I have a number of issues with this, but let’s start with the most obvious one. That being why, in the name of all that is holy, is this categorised as Life & Style? An article about the future of the UN, nestled in there between an article about the perfect fruit crumble and a piece on what the checkout girl is really thinking. As if, when women do it, politics is sort of an adorable hobby. A lifestyle choice, like a juice diet, or taking up crochet. Seriously, Guardian, get it together and stick this article in the Politics section along with all the big men.
Also, can we just talk about the fact that newspapers still have a women’s section? I mean I know I have a degree in politics, but thank you, newspapers, for creating a special section for me where I can read about whether teff is the new hot super grain and how to get a body that won’t send people running for the hills when I put on a bikini, without being bothered by all that horrible, boring news. Sorry for the absurdly long sentence, I just have a lot of feelings.

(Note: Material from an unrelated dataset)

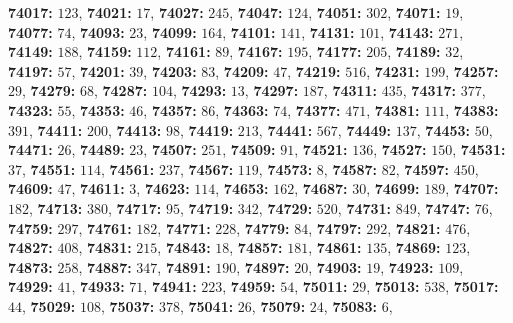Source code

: \textsf{\bfseries 74017:} $123$, \textsf{\bfseries 74021:} $17$, \textsf{\bfseries 74027:} $245$, \textsf{\bfseries 74047:} $124$, \textsf{\bfseries 74051:} $302$, \textsf{\bfseries 74071:} $19$, \textsf{\bfseries 74077:} $74$, \textsf{\bfseries 74093:} $23$, \textsf{\bfseries 74099:} $164$, \textsf{\bfseries 74101:} $141$, \textsf{\bfseries 74131:} $101$, \textsf{\bfseries 74143:} $271$, \textsf{\bfseries 74149:} $188$, \textsf{\bfseries 74159:} $112$, \textsf{\bfseries 74161:} $89$, \textsf{\bfseries 74167:} $195$, \textsf{\bfseries 74177:} $205$, \textsf{\bfseries 74189:} $32$, \textsf{\bfseries 74197:} $57$, \textsf{\bfseries 74201:} $39$, \textsf{\bfseries 74203:} $83$, \textsf{\bfseries 74209:} $47$, \textsf{\bfseries 74219:} $516$, \textsf{\bfseries 74231:} $199$, \textsf{\bfseries 74257:} $29$, \textsf{\bfseries 74279:} $68$, \textsf{\bfseries 74287:} $104$, \textsf{\bfseries 74293:} $13$, \textsf{\bfseries 74297:} $187$, \textsf{\bfseries 74311:} $435$, \textsf{\bfseries 74317:} $377$, \textsf{\bfseries 74323:} $55$, \textsf{\bfseries 74353:} $46$, \textsf{\bfseries 74357:} $86$, \textsf{\bfseries 74363:} $74$, \textsf{\bfseries 74377:} $471$, \textsf{\bfseries 74381:} $111$, \textsf{\bfseries 74383:} $391$, \textsf{\bfseries 74411:} $200$, \textsf{\bfseries 74413:} $98$, \textsf{\bfseries 74419:} $213$, \textsf{\bfseries 74441:} $567$, \textsf{\bfseries 74449:} $137$, \textsf{\bfseries 74453:} $50$, \textsf{\bfseries 74471:} $26$, \textsf{\bfseries 74489:} $23$, \textsf{\bfseries 74507:} $251$, \textsf{\bfseries 74509:} $91$, \textsf{\bfseries 74521:} $136$, \textsf{\bfseries 74527:} $150$, \textsf{\bfseries 74531:} $37$, \textsf{\bfseries 74551:} $114$, \textsf{\bfseries 74561:} $237$, \textsf{\bfseries 74567:} $119$, \textsf{\bfseries 74573:} $8$, \textsf{\bfseries 74587:} $82$, \textsf{\bfseries 74597:} $450$, \textsf{\bfseries 74609:} $47$, \textsf{\bfseries 74611:} $3$, \textsf{\bfseries 74623:} $114$, \textsf{\bfseries 74653:} $162$, \textsf{\bfseries 74687:} $30$, \textsf{\bfseries 74699:} $189$, \textsf{\bfseries 74707:} $182$, \textsf{\bfseries 74713:} $380$, \textsf{\bfseries 74717:} $95$, \textsf{\bfseries 74719:} $342$, \textsf{\bfseries 74729:} $520$, \textsf{\bfseries 74731:} $849$, \textsf{\bfseries 74747:} $76$, \textsf{\bfseries 74759:} $297$, \textsf{\bfseries 74761:} $182$, \textsf{\bfseries 74771:} $228$, \textsf{\bfseries 74779:} $84$, \textsf{\bfseries 74797:} $292$, \textsf{\bfseries 74821:} $476$, \textsf{\bfseries 74827:} $408$, \textsf{\bfseries 74831:} $215$, \textsf{\bfseries 74843:} $18$, \textsf{\bfseries 74857:} $181$, \textsf{\bfseries 74861:} $135$, \textsf{\bfseries 74869:} $123$, \textsf{\bfseries 74873:} $258$, \textsf{\bfseries 74887:} $347$, \textsf{\bfseries 74891:} $190$, \textsf{\bfseries 74897:} $20$, \textsf{\bfseries 74903:} $19$, \textsf{\bfseries 74923:} $109$, \textsf{\bfseries 74929:} $41$, \textsf{\bfseries 74933:} $71$, \textsf{\bfseries 74941:} $223$, \textsf{\bfseries 74959:} $54$, \textsf{\bfseries 75011:} $29$, \textsf{\bfseries 75013:} $538$, \textsf{\bfseries 75017:} $44$, \textsf{\bfseries 75029:} $108$, \textsf{\bfseries 75037:} $378$, \textsf{\bfseries 75041:} $26$, \textsf{\bfseries 75079:} $24$, \textsf{\bfseries 75083:} $6$,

Now, to give credit where credit is due, the Guardian’s “Women” section does focus on women’s issues that I actually care about, like unequal pay, and the prevalence of rape culture. But, and I cannot ever say this enough times, there isn’t really any such thing as a “women’s issue”. There are issues which women are more qualified to talk about, but when we do talk about them, they shouldn’t be tucked away in a special section of the paper where only other women will see them. Binary gender roles are bad for literally everyone. It is in everyone’s interest to get rid of unfair, outdated, stupid standards of behaviour for both men and women. By qualifying feminism as a women’s issue, we’re giving men permission to ignore it. After all, it has nothing to do with them.
Women in Spain beating the recession by setting up a record number of businesses isn’t just of interest to women. Women in Afghanistan having more freedom in jail than they do outside of it isn’t just of interest to women. And the next leader of the UN certainly isn’t just of interest to women.
Sort it out Guardian, you’re totally harshing my mellow.